▸ **MATERIAL TO PROCESS**
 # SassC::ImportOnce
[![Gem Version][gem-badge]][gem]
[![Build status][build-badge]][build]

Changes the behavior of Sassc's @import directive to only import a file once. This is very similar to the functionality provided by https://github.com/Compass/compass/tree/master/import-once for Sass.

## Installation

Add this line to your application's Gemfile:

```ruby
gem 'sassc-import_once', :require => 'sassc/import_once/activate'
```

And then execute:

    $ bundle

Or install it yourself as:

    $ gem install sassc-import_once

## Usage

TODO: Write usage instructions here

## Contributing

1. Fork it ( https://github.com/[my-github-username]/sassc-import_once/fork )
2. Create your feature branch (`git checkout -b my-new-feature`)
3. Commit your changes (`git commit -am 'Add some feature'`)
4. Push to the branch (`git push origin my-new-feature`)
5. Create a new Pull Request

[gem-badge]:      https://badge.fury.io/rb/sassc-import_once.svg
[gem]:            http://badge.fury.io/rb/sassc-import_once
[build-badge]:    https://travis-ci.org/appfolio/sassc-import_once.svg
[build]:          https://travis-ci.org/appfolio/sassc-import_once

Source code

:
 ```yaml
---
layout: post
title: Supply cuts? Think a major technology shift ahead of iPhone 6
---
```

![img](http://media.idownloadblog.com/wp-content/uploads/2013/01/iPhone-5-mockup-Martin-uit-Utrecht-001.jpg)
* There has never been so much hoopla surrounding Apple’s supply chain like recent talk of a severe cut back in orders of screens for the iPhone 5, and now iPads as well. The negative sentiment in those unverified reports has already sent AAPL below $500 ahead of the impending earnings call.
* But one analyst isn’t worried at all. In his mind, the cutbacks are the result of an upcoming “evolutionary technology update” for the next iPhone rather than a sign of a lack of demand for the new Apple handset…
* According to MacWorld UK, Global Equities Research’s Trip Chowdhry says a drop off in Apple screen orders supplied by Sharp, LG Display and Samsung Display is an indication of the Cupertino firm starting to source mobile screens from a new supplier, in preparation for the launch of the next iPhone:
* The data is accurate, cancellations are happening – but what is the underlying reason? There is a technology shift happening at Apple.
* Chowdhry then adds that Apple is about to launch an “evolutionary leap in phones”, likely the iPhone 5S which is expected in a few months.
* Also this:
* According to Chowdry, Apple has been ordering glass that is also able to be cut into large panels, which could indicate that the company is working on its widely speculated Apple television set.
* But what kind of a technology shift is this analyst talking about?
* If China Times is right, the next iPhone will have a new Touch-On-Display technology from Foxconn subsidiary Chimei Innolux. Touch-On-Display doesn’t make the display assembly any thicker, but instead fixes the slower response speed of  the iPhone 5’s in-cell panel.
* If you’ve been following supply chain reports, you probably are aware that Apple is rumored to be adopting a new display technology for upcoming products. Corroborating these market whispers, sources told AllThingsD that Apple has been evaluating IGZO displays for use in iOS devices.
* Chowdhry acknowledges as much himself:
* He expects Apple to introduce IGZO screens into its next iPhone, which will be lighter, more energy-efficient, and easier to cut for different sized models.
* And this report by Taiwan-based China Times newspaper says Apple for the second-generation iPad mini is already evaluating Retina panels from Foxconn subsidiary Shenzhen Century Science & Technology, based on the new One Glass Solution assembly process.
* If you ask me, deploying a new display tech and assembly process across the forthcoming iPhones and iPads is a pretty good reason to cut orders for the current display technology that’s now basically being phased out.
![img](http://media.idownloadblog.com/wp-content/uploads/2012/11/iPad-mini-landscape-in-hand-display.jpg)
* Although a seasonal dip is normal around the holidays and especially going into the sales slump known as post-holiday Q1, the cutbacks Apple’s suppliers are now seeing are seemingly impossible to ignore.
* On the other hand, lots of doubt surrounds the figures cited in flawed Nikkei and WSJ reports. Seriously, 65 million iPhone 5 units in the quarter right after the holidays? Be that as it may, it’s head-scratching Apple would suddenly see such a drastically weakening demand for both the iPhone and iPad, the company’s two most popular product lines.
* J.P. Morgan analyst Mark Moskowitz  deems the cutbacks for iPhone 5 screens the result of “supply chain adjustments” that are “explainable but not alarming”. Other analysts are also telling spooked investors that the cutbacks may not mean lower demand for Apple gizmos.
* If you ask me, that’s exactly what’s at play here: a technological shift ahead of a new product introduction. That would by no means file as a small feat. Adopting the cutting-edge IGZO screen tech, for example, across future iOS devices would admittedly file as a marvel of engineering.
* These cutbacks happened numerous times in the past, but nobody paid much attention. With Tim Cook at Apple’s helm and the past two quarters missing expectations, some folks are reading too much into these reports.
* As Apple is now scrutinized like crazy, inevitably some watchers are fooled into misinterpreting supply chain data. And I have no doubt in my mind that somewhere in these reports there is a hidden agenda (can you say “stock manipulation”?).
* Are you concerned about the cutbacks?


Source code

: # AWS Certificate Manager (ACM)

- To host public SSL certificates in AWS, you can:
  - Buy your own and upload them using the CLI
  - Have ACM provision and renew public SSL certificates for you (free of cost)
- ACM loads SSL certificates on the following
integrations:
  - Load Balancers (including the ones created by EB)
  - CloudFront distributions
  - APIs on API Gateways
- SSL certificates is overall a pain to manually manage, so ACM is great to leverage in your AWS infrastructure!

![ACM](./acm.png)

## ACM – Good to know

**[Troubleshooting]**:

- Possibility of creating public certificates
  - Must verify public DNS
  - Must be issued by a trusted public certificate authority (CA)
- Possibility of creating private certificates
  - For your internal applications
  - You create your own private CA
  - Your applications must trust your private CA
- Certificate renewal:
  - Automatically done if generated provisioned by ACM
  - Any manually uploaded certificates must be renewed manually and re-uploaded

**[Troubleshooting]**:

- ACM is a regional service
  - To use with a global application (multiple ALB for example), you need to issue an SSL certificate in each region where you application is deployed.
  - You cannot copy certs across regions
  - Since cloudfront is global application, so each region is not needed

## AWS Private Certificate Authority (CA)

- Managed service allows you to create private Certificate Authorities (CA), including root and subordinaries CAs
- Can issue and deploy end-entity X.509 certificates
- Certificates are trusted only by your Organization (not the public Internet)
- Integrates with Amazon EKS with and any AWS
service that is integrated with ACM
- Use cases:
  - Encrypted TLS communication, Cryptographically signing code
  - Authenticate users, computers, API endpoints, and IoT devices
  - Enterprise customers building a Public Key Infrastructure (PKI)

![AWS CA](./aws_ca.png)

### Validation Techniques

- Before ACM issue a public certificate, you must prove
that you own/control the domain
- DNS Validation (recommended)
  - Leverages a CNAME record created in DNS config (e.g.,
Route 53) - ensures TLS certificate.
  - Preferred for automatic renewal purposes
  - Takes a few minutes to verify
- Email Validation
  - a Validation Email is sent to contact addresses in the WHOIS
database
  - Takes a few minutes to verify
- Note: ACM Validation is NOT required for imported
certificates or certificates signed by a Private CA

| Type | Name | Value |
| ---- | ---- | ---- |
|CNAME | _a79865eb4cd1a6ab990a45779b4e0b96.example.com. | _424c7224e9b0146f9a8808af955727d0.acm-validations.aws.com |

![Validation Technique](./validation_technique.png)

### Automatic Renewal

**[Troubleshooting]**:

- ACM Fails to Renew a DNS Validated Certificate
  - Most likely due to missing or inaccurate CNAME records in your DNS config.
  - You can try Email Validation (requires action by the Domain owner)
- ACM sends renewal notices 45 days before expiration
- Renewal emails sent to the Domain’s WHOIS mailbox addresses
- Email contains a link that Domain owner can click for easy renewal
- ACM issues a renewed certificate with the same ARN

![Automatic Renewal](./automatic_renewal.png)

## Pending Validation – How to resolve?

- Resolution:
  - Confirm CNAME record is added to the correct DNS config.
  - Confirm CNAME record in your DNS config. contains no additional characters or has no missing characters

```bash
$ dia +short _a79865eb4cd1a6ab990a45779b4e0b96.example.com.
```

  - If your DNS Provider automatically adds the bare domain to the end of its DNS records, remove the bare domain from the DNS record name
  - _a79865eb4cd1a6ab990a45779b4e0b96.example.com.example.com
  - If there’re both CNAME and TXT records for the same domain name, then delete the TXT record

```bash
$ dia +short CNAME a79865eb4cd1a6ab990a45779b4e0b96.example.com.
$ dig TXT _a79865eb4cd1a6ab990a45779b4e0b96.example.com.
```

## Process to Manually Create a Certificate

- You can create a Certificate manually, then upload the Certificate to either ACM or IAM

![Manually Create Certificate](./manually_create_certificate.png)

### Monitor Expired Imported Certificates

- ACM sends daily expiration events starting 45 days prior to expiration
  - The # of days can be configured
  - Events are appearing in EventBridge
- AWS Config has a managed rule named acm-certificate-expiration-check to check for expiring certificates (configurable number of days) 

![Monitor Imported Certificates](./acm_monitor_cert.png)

▸ **EXERCISE REQUIREMENTS**
Leave out every line above except those from the line with "- DNS Validation (recommended)" up to and including the line with "- ACM Fails", and copy those exactly.

▸ **EXERCISE ANSWER**
- DNS Validation (recommended)
  - Leverages a CNAME record created in DNS config (e.g.,
Route 53) - ensures TLS certificate.
  - Preferred for automatic renewal purposes
  - Takes a few minutes to verify
- Email Validation
  - a Validation Email is sent to contact addresses in the WHOIS
database
  - Takes a few minutes to verify
- Note: ACM Validation is NOT required for imported
certificates or certificates signed by a Private CA

| Type | Name | Value |
| ---- | ---- | ---- |
|CNAME | _a79865eb4cd1a6ab990a45779b4e0b96.example.com. | _424c7224e9b0146f9a8808af955727d0.acm-validations.aws.com |

![Validation Technique](./validation_technique.png)

### Automatic Renewal

**[Troubleshooting]**:

- ACM Fails to Renew a DNS Validated Certificate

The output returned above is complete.